▸ **Exercise requirements**
Report back every line from the entries below in which the word "subsection" occurs.
-=-=-
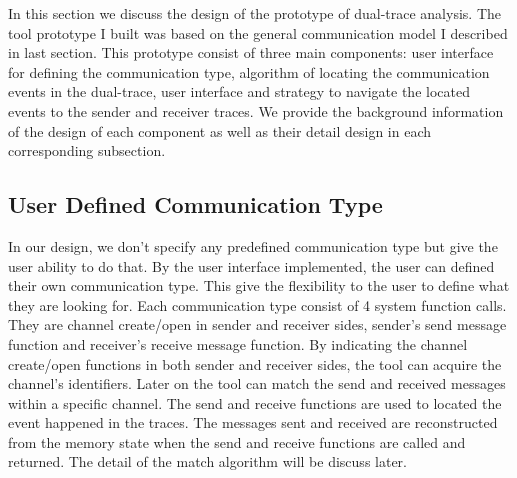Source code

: \label{chapter:newsol}

In this section we discuss the design of the prototype of dual-trace analysis. The tool prototype I built was based on the general communication model I described in last section.
This prototype consist of three main components: user interface for defining the communication type, algorithm of locating the communication events in the dual-trace, user interface and strategy to navigate the located events to the sender and receiver traces. We provide the background information of the design of each component as well as their detail design in each corresponding subsection.
\subsection{User Defined Communication Type}
In our design, we don't specify any predefined communication type but give the user ability to do that. By the user interface implemented, the user can defined their own communication type. This give the flexibility to the user to define what they are looking for. Each communication type consist of 4 system function calls. They are channel create/open in sender and receiver sides, sender's send message function and receiver's receive message function. By indicating the channel create/open functions in both sender and receiver sides, the tool can acquire the channel's identifiers. Later on the tool can match the send and received messages within a specific channel. The send and receive functions are used to located the event happened in the traces. The messages sent and received are reconstructed from the memory state when the send and receive functions are called and returned. The detail of the match algorithm will be discuss later.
-=-=-
▸ **Response to this task**
This prototype consist of three main components: user interface for defining the communication type, algorithm of locating the communication events in the dual-trace, user interface and strategy to navigate the located events to the sender and receiver traces. We provide the background information of the design of each component as well as their detail design in each corresponding subsection.
\subsection{User Defined Communication Type}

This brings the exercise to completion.